##### Provided records #####

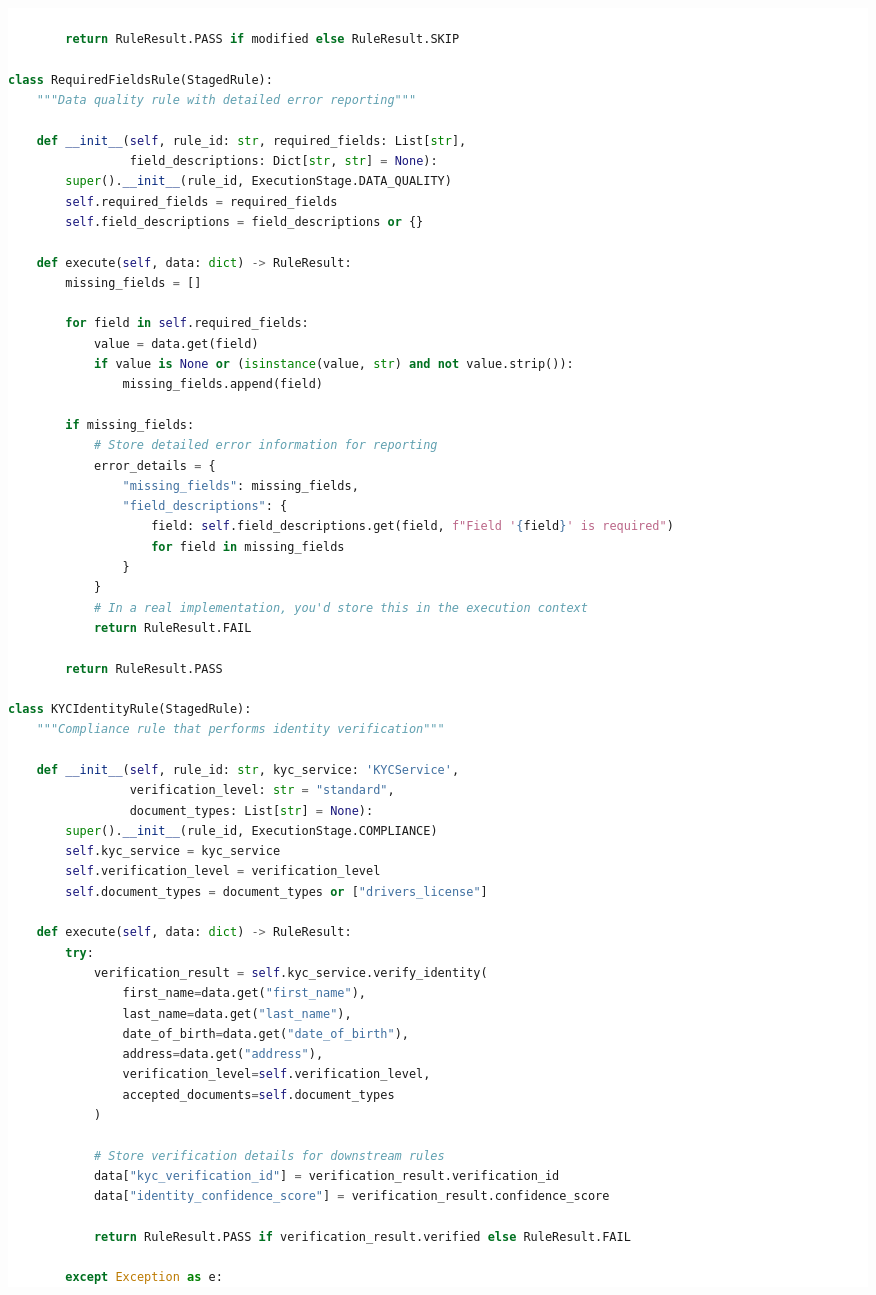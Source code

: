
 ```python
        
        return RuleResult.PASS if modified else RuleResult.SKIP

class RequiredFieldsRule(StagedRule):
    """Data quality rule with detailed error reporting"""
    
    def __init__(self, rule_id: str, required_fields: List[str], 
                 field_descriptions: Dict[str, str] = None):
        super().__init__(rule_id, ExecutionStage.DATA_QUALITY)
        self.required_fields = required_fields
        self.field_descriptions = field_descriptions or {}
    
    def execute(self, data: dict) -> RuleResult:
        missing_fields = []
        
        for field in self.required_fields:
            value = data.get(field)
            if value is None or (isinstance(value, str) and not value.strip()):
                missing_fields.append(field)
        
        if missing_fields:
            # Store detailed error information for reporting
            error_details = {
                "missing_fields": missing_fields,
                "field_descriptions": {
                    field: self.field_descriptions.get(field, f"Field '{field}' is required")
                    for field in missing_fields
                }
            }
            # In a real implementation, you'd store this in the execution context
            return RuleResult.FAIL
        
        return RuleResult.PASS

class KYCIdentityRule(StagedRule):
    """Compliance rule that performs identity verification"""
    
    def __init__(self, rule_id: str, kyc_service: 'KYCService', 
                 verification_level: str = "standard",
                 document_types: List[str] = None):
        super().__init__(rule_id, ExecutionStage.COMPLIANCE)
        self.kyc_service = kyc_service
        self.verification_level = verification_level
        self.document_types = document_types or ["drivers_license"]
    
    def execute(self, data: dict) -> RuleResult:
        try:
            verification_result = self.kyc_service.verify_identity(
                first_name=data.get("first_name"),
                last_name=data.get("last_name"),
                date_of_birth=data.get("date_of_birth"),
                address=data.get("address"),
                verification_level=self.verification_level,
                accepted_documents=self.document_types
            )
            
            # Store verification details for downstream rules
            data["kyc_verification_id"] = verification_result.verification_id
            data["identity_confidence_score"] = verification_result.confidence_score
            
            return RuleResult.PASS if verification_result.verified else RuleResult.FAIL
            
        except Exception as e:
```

#####

**What is expected:** Copy every line of the material above in which the word "class" appears.

**Solution to this problem:**
class RequiredFieldsRule(StagedRule):
class KYCIdentityRule(StagedRule):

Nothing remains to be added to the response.